■ Exercise instructions:
Your job is to write out each record exactly, leaving none out.

Stored entries:
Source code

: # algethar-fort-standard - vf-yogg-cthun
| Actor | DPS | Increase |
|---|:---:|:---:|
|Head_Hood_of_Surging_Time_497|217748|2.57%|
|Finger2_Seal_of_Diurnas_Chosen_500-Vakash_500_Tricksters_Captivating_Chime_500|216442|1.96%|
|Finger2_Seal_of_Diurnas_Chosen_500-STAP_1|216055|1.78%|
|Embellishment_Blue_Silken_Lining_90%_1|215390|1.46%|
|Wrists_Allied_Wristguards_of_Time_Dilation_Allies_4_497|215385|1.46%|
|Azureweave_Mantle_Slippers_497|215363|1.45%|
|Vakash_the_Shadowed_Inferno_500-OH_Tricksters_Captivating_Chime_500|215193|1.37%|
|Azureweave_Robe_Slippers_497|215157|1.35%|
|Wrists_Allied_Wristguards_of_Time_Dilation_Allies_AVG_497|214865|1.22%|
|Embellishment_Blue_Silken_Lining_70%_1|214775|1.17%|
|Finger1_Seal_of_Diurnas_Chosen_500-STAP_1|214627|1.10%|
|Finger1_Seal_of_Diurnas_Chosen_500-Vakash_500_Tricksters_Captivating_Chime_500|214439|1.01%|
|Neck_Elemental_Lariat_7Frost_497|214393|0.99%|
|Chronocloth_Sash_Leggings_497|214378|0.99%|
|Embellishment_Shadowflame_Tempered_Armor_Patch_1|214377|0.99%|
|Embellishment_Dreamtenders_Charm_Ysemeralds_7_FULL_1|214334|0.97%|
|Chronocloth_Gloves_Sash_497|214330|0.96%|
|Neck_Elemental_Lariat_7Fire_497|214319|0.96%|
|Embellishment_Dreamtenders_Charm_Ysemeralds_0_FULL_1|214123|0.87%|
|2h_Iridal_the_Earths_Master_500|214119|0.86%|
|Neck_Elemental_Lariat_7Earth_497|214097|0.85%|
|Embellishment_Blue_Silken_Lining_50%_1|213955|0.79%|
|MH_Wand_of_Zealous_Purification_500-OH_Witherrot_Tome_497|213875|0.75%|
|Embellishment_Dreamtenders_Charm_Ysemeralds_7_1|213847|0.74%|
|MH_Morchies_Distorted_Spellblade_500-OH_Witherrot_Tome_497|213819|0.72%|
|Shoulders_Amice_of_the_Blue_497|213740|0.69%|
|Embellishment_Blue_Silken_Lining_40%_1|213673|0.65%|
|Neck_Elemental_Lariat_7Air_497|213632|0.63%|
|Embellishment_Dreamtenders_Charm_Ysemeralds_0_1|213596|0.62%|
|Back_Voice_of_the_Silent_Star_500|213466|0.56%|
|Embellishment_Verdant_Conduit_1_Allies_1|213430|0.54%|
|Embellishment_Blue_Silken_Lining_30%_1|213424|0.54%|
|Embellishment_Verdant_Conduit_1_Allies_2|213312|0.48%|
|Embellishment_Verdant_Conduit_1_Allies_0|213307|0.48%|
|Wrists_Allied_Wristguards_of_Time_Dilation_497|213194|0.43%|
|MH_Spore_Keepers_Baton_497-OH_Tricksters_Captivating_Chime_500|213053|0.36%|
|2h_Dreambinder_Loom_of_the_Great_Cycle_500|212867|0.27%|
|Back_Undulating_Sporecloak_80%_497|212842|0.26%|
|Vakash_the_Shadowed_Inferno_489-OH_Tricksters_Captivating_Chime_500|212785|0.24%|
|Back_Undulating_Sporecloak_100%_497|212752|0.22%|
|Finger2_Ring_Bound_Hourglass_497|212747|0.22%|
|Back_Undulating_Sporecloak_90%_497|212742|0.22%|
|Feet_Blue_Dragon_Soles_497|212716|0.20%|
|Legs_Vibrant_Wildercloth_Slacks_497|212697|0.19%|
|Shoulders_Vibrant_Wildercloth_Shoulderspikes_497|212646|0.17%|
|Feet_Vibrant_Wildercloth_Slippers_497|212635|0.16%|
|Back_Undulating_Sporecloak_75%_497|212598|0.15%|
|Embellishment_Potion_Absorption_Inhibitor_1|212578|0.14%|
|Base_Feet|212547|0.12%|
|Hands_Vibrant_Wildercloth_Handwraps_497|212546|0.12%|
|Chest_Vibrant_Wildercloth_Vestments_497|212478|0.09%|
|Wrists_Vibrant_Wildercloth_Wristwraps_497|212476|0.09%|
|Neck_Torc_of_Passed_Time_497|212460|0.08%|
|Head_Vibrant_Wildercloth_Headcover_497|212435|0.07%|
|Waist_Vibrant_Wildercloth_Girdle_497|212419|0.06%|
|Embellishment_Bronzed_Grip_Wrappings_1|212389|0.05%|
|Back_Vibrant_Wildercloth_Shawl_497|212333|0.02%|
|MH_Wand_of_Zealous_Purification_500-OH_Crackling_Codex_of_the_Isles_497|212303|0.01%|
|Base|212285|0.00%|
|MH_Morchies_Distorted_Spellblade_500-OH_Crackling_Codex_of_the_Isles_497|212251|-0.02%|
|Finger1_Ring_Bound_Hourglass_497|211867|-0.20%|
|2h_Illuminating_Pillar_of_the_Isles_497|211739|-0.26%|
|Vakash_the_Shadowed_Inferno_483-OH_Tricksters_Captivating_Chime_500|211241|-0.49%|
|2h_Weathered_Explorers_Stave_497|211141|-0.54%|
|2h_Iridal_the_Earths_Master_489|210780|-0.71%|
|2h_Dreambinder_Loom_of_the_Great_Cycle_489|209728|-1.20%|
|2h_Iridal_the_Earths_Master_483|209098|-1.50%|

■ Task result:
Source code

: # algethar-fort-standard - vf-yogg-cthun
| Actor | DPS | Increase |
|---|:---:|:---:|
|Head_Hood_of_Surging_Time_497|217748|2.57%|
|Finger2_Seal_of_Diurnas_Chosen_500-Vakash_500_Tricksters_Captivating_Chime_500|216442|1.96%|
|Finger2_Seal_of_Diurnas_Chosen_500-STAP_1|216055|1.78%|
|Embellishment_Blue_Silken_Lining_90%_1|215390|1.46%|
|Wrists_Allied_Wristguards_of_Time_Dilation_Allies_4_497|215385|1.46%|
|Azureweave_Mantle_Slippers_497|215363|1.45%|
|Vakash_the_Shadowed_Inferno_500-OH_Tricksters_Captivating_Chime_500|215193|1.37%|
|Azureweave_Robe_Slippers_497|215157|1.35%|
|Wrists_Allied_Wristguards_of_Time_Dilation_Allies_AVG_497|214865|1.22%|
|Embellishment_Blue_Silken_Lining_70%_1|214775|1.17%|
|Finger1_Seal_of_Diurnas_Chosen_500-STAP_1|214627|1.10%|
|Finger1_Seal_of_Diurnas_Chosen_500-Vakash_500_Tricksters_Captivating_Chime_500|214439|1.01%|
|Neck_Elemental_Lariat_7Frost_497|214393|0.99%|
|Chronocloth_Sash_Leggings_497|214378|0.99%|
|Embellishment_Shadowflame_Tempered_Armor_Patch_1|214377|0.99%|
|Embellishment_Dreamtenders_Charm_Ysemeralds_7_FULL_1|214334|0.97%|
|Chronocloth_Gloves_Sash_497|214330|0.96%|
|Neck_Elemental_Lariat_7Fire_497|214319|0.96%|
|Embellishment_Dreamtenders_Charm_Ysemeralds_0_FULL_1|214123|0.87%|
|2h_Iridal_the_Earths_Master_500|214119|0.86%|
|Neck_Elemental_Lariat_7Earth_497|214097|0.85%|
|Embellishment_Blue_Silken_Lining_50%_1|213955|0.79%|
|MH_Wand_of_Zealous_Purification_500-OH_Witherrot_Tome_497|213875|0.75%|
|Embellishment_Dreamtenders_Charm_Ysemeralds_7_1|213847|0.74%|
|MH_Morchies_Distorted_Spellblade_500-OH_Witherrot_Tome_497|213819|0.72%|
|Shoulders_Amice_of_the_Blue_497|213740|0.69%|
|Embellishment_Blue_Silken_Lining_40%_1|213673|0.65%|
|Neck_Elemental_Lariat_7Air_497|213632|0.63%|
|Embellishment_Dreamtenders_Charm_Ysemeralds_0_1|213596|0.62%|
|Back_Voice_of_the_Silent_Star_500|213466|0.56%|
|Embellishment_Verdant_Conduit_1_Allies_1|213430|0.54%|
|Embellishment_Blue_Silken_Lining_30%_1|213424|0.54%|
|Embellishment_Verdant_Conduit_1_Allies_2|213312|0.48%|
|Embellishment_Verdant_Conduit_1_Allies_0|213307|0.48%|
|Wrists_Allied_Wristguards_of_Time_Dilation_497|213194|0.43%|
|MH_Spore_Keepers_Baton_497-OH_Tricksters_Captivating_Chime_500|213053|0.36%|
|2h_Dreambinder_Loom_of_the_Great_Cycle_500|212867|0.27%|
|Back_Undulating_Sporecloak_80%_497|212842|0.26%|
|Vakash_the_Shadowed_Inferno_489-OH_Tricksters_Captivating_Chime_500|212785|0.24%|
|Back_Undulating_Sporecloak_100%_497|212752|0.22%|
|Finger2_Ring_Bound_Hourglass_497|212747|0.22%|
|Back_Undulating_Sporecloak_90%_497|212742|0.22%|
|Feet_Blue_Dragon_Soles_497|212716|0.20%|
|Legs_Vibrant_Wildercloth_Slacks_497|212697|0.19%|
|Shoulders_Vibrant_Wildercloth_Shoulderspikes_497|212646|0.17%|
|Feet_Vibrant_Wildercloth_Slippers_497|212635|0.16%|
|Back_Undulating_Sporecloak_75%_497|212598|0.15%|
|Embellishment_Potion_Absorption_Inhibitor_1|212578|0.14%|
|Base_Feet|212547|0.12%|
|Hands_Vibrant_Wildercloth_Handwraps_497|212546|0.12%|
|Chest_Vibrant_Wildercloth_Vestments_497|212478|0.09%|
|Wrists_Vibrant_Wildercloth_Wristwraps_497|212476|0.09%|
|Neck_Torc_of_Passed_Time_497|212460|0.08%|
|Head_Vibrant_Wildercloth_Headcover_497|212435|0.07%|
|Waist_Vibrant_Wildercloth_Girdle_497|212419|0.06%|
|Embellishment_Bronzed_Grip_Wrappings_1|212389|0.05%|
|Back_Vibrant_Wildercloth_Shawl_497|212333|0.02%|
|MH_Wand_of_Zealous_Purification_500-OH_Crackling_Codex_of_the_Isles_497|212303|0.01%|
|Base|212285|0.00%|
|MH_Morchies_Distorted_Spellblade_500-OH_Crackling_Codex_of_the_Isles_497|212251|-0.02%|
|Finger1_Ring_Bound_Hourglass_497|211867|-0.20%|
|2h_Illuminating_Pillar_of_the_Isles_497|211739|-0.26%|
|Vakash_the_Shadowed_Inferno_483-OH_Tricksters_Captivating_Chime_500|211241|-0.49%|
|2h_Weathered_Explorers_Stave_497|211141|-0.54%|
|2h_Iridal_the_Earths_Master_489|210780|-0.71%|
|2h_Dreambinder_Loom_of_the_Great_Cycle_489|209728|-1.20%|
|2h_Iridal_the_Earths_Master_483|209098|-1.50%|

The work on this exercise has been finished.